Return each line of the listing that follows in which the string "Lakehouses" can be found.

§ §

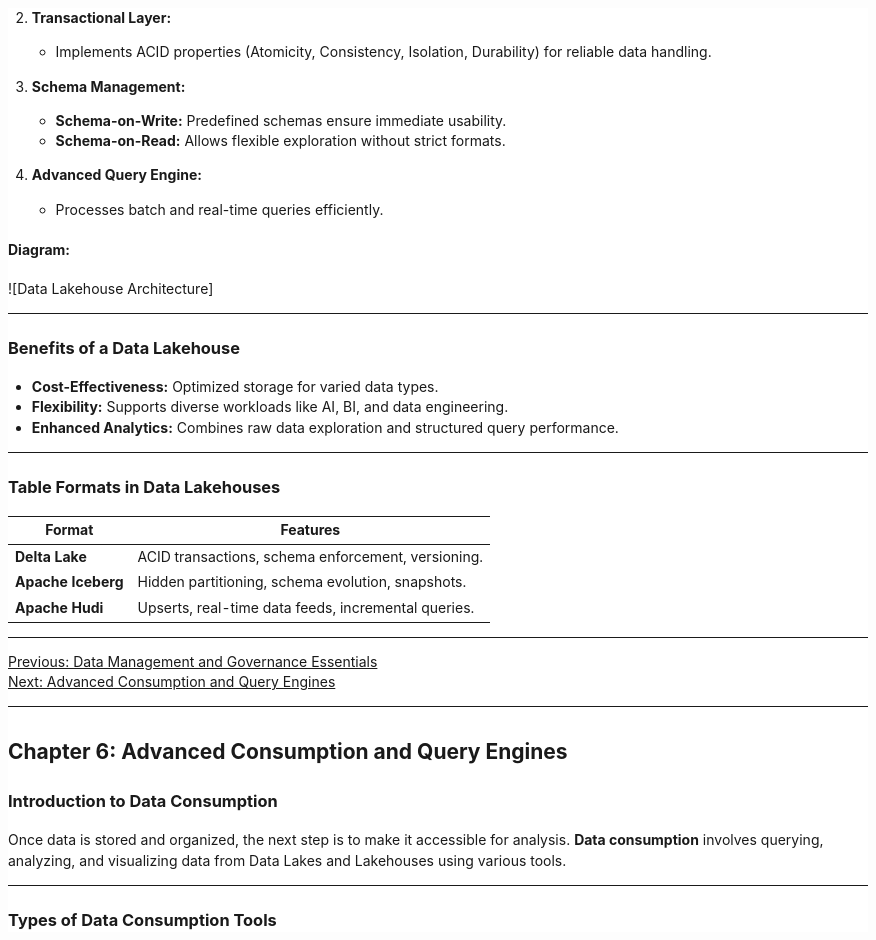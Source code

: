 2. **Transactional Layer:**
   - Implements ACID properties (Atomicity, Consistency, Isolation, Durability) for reliable data handling.

3. **Schema Management:**
   - **Schema-on-Write:** Predefined schemas ensure immediate usability.
   - **Schema-on-Read:** Allows flexible exploration without strict formats.

4. **Advanced Query Engine:**
   - Processes batch and real-time queries efficiently.

#### Diagram:
![Data Lakehouse Architecture] 

---

### Benefits of a Data Lakehouse

- **Cost-Effectiveness:** Optimized storage for varied data types.
- **Flexibility:** Supports diverse workloads like AI, BI, and data engineering.
- **Enhanced Analytics:** Combines raw data exploration and structured query performance.

---

### Table Formats in Data Lakehouses

| **Format**       | **Features**                                        |
|-------------------|----------------------------------------------------|
| **Delta Lake**    | ACID transactions, schema enforcement, versioning. |
| **Apache Iceberg**| Hidden partitioning, schema evolution, snapshots.  |
| **Apache Hudi**   | Upserts, real-time data feeds, incremental queries.|

---

[Previous: Data Management and Governance Essentials](#chapter-4-data-management-and-governance-essentials)  
[Next: Advanced Consumption and Query Engines](#chapter-6-advanced-consumption-and-query-engines)

---
## Chapter 6: Advanced Consumption and Query Engines

### Introduction to Data Consumption

Once data is stored and organized, the next step is to make it accessible for analysis. **Data consumption** involves querying, analyzing, and visualizing data from Data Lakes and Lakehouses using various tools.

---

### Types of Data Consumption Tools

§ §

Solution to this exercise:
### Table Formats in Data Lakehouses
Once data is stored and organized, the next step is to make it accessible for analysis. **Data consumption** involves querying, analyzing, and visualizing data from Data Lakes and Lakehouses using various tools.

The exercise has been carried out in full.